Perceval was born at Burton, County Cork, the second son of Sir John Perceval, 3rd Baronet, and Catherine, daughter of Sir Edward Dering, 2nd Baronet. His great-grandfather was Sir Philip Perceval (1605–1647), who had obtained estates in Ireland and England from his father, Sir Richard Perceval (1550–1620), through the death of his elder brother, Walter. Richard Perceval in 1616 had sold a great part (£1,200 a year, according to Lodge) of his ancient patrimony, and invested the sum realised in purchases and mortgages in County Cork, thus laying the foundation of the prosperity and property of his family there.

Sir Philip had three children by Catherine Ussher: Judith, John and George. John would later become the first Baronet and grandfather to Egmont; George would father the Very Reverend William Perceval, grandfather to, amongst others, the Irish landlord Robert Perceval-Maxwell (1813–1905), William Perceval and Spencer Perceval, who together would purchase, administer and settle Amherst Island in Upper Canada.

John Perceval's father died when he was two, and in 1691, he succeeded his elder brother as fifth Baronet. The following year his mother also died. Perceval was educated at Westminster School, London, and at Magdalen College, Oxford. However, he left university without taking a degree.

Career
In 1703, he was elected to the Irish House of Commons for County Cork, and in 1704 he was admitted to the Irish Privy Council. Perceval was again elected for County Cork in 1713. He sat until 1715, when he was raised to the Peerage of Ireland as Baron Perceval, of Burton in the County of Cork, with remainder to the heirs male of his father. In 1722, he was created Viscount Perceval, of Kanturk in the County of Cork, in the Peerage of Ireland, with remainder to his heirs male. Lord Perceval was elected to the British House of Commons for Harwich in 1727, which constituency he continued to represent until 1734, and was also a Recorder of Harwich from 1728 to 1734. In 1733, he was further honoured when he was made Earl of Egmont in the Peerage of Ireland. However, he rejected the offer of a British peerage three times. Apart from his political career, he was also a Fellow of the Royal Society.

In 1728 he became a member of the committee of Parliament investigating prison conditions. He soon became a close associate of James Oglethorpe, who chaired the committee.

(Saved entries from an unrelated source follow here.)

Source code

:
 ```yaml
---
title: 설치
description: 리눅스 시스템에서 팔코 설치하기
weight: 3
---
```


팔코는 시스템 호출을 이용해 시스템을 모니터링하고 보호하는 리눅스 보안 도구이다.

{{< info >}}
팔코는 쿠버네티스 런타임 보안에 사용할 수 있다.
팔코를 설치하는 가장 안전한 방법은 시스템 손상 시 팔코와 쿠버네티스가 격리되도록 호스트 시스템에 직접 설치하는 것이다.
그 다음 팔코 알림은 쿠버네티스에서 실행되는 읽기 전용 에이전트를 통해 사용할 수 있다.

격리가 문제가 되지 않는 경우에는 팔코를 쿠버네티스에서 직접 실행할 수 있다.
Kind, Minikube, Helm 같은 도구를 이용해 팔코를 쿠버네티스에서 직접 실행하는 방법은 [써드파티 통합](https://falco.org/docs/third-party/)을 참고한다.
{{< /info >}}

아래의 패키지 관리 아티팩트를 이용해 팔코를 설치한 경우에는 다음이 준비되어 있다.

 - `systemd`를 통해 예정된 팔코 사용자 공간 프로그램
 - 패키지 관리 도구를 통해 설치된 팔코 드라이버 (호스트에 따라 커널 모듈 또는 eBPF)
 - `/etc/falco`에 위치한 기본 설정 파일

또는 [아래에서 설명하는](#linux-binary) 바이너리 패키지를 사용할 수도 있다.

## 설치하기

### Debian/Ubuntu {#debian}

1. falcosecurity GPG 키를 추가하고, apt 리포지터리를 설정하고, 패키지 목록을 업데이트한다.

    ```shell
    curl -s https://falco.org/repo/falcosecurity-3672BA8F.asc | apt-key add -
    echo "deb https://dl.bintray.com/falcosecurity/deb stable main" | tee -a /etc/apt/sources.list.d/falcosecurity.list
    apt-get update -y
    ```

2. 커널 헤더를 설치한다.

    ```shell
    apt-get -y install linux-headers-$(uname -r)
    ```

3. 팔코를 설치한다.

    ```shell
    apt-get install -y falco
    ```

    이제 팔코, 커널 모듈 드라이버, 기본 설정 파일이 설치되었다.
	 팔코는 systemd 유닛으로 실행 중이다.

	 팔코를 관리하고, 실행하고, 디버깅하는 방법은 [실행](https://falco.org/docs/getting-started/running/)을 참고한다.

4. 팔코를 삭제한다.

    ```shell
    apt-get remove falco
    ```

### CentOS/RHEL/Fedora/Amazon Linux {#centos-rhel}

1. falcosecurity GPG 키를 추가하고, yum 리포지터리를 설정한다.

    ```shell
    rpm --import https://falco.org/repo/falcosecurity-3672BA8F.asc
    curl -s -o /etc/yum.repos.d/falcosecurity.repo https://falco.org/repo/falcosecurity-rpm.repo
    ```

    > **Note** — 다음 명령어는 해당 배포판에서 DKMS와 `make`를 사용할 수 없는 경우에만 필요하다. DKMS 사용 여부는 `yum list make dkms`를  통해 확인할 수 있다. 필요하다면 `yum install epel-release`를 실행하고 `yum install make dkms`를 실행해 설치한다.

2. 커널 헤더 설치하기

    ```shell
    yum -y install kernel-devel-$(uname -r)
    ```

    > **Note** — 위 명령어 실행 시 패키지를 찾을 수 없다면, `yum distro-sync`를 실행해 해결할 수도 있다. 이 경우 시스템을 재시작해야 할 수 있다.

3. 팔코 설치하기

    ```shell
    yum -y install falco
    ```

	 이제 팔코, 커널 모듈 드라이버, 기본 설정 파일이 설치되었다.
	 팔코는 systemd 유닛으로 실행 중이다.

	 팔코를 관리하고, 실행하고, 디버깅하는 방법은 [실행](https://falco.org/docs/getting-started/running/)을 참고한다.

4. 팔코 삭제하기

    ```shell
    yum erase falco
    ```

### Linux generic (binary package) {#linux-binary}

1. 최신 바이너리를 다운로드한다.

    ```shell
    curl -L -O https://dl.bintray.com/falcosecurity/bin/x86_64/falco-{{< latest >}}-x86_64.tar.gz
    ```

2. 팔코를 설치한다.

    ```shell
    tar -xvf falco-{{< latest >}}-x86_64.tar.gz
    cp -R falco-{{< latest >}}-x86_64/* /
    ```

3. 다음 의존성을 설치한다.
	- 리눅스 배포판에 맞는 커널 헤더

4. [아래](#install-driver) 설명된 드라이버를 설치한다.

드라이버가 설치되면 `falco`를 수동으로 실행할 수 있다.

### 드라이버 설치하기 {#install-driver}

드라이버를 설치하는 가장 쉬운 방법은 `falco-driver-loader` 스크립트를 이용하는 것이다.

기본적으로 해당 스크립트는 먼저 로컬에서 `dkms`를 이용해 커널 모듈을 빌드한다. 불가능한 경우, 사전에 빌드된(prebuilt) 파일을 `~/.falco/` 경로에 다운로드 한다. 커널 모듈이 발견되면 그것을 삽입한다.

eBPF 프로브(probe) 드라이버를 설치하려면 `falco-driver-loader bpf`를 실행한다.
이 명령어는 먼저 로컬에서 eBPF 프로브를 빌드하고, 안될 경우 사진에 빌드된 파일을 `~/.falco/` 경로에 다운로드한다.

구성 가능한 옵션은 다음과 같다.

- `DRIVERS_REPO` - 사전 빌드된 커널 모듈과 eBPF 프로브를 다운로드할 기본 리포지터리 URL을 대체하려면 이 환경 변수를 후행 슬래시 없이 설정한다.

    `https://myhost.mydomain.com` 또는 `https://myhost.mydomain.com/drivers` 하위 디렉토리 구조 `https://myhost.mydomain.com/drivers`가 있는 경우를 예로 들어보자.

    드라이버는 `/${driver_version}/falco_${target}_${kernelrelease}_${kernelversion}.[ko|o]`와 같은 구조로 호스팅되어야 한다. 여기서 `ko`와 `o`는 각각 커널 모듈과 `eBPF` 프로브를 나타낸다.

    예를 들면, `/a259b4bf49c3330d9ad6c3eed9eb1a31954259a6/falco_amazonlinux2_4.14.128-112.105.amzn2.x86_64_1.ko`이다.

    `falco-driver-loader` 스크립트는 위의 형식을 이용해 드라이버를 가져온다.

In 1730, the two men were among those who formed an association that later became the Trustees for the Establishment of the Colony of Georgia in America. George II approved a charter for the colony in 1732, making Egmont president of the Georgia Trustees. He and Oglethorpe, working with several other close associates, devised an elaborate plan for the settlement of the colony now famously known as the Oglethorpe Plan. He actively superintended the colonisation of Georgia, withholding 'neither money, time, nor influence in his ceaseless efforts to advance what he conceived to be the best interests of the province,’ and keeping with his own hand 'A Journal of the Transactions of the Trustees,’ &c., the second and third volumes of which have been printed.

Diary
His diary (published by the Historical Manuscripts Commission) is an important source on Parliamentary History in the 1730s and early 1740s.

Family
Lord Egmont married Catherine, daughter of Sir Philip Parker, 2nd Baronet, in 1710. They had seven children, three sons and four daughters. Only three of the children reached adulthood.
 John (1711–1770), who succeeded him as the second Earl of Egmont
 Catherine (died 16 February 1748), who was married, on 14 April 1733, to Thomas Hanmer of Fenns, Flintshire (died 1 April 1737)
 Anne, born 12 May 1713, who died an infant
 Philip Clarke, born 21 June 1714, who also died an infant
 Mary, born 28 December 1716, who also died an infant
 Helena (14 February 171812 June 1746, who was married, on 10 November 1741, to Sir John Rawdon, bart. (afterwards first Earl of Moira).
 George (28 January 1722July 1726)

Lady Egmont died on 22 August 1749. Engravings of Egmont and his wife by Faber, after Hysing and Gouge respectively, can be found in vol. ii. of the "Genealogical History of the House of Yvery," opposite pp. 403 and 444. A whole-length portrait of Egmont by Godfrey Kneller was engraved by John Smith.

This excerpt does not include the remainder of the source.